■ What you will do ■
Reproduce, exactly, the lines of the material below from the line containing "Let's start by" through the line containing "If your streaming", with both end lines included and nothing else.

■ Records to process ■

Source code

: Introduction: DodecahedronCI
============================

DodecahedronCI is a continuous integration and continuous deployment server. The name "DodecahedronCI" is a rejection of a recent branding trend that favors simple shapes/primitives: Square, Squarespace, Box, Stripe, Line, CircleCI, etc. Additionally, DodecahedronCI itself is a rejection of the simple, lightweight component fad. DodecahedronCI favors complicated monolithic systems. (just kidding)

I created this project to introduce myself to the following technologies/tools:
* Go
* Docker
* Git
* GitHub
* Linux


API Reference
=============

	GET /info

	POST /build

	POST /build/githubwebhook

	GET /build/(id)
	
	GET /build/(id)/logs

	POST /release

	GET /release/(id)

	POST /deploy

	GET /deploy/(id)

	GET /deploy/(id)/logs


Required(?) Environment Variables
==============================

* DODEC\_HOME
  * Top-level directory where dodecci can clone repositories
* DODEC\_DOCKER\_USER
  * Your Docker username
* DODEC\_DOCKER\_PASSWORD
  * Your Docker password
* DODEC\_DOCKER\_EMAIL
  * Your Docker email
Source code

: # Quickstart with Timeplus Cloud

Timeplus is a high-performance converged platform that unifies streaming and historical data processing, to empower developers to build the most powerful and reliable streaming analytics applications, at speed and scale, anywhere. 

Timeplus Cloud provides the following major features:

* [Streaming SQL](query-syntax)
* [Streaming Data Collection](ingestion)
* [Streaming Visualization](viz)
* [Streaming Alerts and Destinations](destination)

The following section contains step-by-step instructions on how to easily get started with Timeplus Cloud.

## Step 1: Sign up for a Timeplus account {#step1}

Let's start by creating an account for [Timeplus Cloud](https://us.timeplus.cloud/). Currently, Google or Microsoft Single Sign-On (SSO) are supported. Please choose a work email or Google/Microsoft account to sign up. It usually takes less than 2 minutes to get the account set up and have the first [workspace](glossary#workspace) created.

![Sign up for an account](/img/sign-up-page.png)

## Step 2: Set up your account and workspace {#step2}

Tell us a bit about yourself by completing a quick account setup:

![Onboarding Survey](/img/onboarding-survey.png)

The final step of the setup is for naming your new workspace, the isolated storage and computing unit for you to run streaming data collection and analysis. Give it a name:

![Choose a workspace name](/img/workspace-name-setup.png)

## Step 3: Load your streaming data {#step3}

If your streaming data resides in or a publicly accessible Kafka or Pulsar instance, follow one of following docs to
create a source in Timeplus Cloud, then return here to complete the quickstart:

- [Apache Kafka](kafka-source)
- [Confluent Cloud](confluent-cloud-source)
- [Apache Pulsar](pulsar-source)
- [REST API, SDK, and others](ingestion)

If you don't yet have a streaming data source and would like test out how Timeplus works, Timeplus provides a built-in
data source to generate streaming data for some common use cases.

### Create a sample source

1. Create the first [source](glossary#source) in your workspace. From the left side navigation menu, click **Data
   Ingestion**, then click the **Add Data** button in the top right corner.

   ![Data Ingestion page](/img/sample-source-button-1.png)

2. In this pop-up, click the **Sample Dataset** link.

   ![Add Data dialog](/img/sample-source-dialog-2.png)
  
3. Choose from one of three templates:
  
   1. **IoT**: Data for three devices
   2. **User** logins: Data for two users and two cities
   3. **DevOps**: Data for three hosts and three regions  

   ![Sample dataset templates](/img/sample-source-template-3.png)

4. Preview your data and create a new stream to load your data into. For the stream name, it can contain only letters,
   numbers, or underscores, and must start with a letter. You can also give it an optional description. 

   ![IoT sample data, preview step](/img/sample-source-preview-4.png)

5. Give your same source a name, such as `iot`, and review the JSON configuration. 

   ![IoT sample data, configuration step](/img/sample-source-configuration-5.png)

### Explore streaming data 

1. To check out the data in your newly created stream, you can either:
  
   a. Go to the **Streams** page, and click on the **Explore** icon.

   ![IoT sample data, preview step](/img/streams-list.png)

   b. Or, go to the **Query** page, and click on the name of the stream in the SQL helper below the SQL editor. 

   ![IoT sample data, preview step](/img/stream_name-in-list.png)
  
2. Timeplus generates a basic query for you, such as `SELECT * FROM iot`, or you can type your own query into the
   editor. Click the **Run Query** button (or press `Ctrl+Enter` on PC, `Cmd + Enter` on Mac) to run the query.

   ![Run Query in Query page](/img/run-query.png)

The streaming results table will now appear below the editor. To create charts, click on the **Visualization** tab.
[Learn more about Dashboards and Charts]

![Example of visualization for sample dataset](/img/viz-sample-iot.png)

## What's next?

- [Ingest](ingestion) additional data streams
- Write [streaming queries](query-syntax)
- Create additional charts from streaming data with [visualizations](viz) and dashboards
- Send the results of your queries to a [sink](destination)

* * *

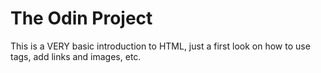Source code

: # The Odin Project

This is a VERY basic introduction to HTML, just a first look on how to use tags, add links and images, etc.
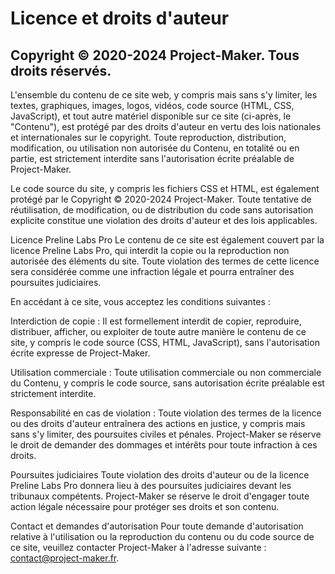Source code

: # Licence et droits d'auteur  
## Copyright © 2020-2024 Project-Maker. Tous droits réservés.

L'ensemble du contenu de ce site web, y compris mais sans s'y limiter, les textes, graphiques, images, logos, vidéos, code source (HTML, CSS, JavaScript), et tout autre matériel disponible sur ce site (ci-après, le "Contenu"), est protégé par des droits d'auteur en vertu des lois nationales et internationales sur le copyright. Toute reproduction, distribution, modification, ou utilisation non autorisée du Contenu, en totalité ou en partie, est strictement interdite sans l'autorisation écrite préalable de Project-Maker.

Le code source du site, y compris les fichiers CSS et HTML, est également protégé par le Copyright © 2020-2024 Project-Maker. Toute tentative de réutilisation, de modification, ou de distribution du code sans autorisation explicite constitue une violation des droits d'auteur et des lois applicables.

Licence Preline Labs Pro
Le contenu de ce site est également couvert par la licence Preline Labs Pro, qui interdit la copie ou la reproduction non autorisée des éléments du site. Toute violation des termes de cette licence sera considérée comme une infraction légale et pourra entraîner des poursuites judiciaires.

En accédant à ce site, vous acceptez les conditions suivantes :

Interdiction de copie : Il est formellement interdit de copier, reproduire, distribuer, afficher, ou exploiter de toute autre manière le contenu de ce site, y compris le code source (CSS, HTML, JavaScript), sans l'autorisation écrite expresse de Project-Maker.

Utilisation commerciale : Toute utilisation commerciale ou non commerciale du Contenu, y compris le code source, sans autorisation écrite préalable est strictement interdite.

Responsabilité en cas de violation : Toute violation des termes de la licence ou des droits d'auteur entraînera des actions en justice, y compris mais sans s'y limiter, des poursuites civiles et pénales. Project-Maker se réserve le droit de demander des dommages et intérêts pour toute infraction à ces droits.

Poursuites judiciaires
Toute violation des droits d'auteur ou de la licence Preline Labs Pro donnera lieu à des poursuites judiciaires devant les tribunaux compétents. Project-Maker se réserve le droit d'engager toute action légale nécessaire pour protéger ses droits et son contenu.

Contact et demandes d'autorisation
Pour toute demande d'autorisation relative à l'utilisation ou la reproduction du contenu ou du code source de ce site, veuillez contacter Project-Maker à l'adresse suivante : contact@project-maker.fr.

==

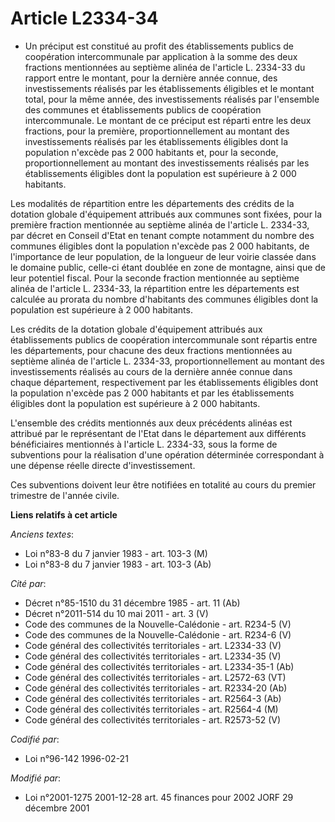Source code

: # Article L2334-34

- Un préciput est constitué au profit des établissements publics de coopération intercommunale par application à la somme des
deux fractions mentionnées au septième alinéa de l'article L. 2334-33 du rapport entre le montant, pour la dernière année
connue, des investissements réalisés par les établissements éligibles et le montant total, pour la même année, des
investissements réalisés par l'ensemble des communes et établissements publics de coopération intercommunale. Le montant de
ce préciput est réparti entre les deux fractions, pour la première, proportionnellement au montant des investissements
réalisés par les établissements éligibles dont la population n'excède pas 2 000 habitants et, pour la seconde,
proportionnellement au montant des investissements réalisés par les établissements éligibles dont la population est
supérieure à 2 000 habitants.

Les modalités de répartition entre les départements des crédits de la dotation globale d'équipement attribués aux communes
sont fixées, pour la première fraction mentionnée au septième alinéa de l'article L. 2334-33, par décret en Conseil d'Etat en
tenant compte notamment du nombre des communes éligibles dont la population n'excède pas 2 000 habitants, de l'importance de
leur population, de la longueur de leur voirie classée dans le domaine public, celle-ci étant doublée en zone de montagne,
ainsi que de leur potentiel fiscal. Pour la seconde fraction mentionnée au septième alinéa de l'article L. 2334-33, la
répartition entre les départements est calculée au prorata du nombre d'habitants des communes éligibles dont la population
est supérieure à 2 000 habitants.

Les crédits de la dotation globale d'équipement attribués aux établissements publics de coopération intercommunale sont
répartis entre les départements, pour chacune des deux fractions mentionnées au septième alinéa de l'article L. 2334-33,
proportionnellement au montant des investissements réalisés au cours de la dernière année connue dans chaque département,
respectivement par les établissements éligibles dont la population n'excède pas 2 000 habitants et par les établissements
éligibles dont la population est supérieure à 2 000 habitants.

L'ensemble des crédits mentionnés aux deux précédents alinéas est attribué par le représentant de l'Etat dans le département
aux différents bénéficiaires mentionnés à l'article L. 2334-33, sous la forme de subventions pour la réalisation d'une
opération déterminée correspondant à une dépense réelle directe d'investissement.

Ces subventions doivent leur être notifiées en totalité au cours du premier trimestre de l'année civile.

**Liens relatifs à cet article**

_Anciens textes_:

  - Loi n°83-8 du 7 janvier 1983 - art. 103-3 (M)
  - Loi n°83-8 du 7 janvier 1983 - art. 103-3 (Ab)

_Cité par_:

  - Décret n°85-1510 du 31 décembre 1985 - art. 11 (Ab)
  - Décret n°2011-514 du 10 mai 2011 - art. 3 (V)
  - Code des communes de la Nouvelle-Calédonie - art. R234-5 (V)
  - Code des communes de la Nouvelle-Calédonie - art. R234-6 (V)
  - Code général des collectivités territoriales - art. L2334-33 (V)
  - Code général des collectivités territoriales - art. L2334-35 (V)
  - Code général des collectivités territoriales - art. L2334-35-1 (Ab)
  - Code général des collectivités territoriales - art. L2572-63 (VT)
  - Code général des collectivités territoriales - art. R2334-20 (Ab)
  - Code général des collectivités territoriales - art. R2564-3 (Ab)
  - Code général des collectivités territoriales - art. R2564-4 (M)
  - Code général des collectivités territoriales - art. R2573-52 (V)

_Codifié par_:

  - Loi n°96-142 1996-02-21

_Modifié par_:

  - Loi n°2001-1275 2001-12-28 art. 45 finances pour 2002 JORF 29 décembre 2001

■ Written solution ■
Let's start by creating an account for [Timeplus Cloud](https://us.timeplus.cloud/). Currently, Google or Microsoft Single Sign-On (SSO) are supported. Please choose a work email or Google/Microsoft account to sign up. It usually takes less than 2 minutes to get the account set up and have the first [workspace](glossary#workspace) created.

![Sign up for an account](/img/sign-up-page.png)

## Step 2: Set up your account and workspace {#step2}

Tell us a bit about yourself by completing a quick account setup:

![Onboarding Survey](/img/onboarding-survey.png)

The final step of the setup is for naming your new workspace, the isolated storage and computing unit for you to run streaming data collection and analysis. Give it a name:

![Choose a workspace name](/img/workspace-name-setup.png)

## Step 3: Load your streaming data {#step3}

If your streaming data resides in or a publicly accessible Kafka or Pulsar instance, follow one of following docs to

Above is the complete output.